> TASK ITEM
The records are to be copied word for word, and the pictures dropped.

────────────────

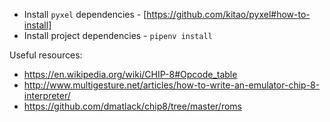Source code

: * Install `pyxel` dependencies - [https://github.com/kitao/pyxel#how-to-install]
* Install project dependencies - `pipenv install`


Useful resources:
* https://en.wikipedia.org/wiki/CHIP-8#Opcode_table
* http://www.multigesture.net/articles/how-to-write-an-emulator-chip-8-interpreter/
* https://github.com/dmatlack/chip8/tree/master/roms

────────────────

> REPLY
Source code

: * Install `pyxel` dependencies - [https://github.com/kitao/pyxel#how-to-install]
* Install project dependencies - `pipenv install`


Useful resources:
* https://en.wikipedia.org/wiki/CHIP-8#Opcode_table
* http://www.multigesture.net/articles/how-to-write-an-emulator-chip-8-interpreter/
* https://github.com/dmatlack/chip8/tree/master/roms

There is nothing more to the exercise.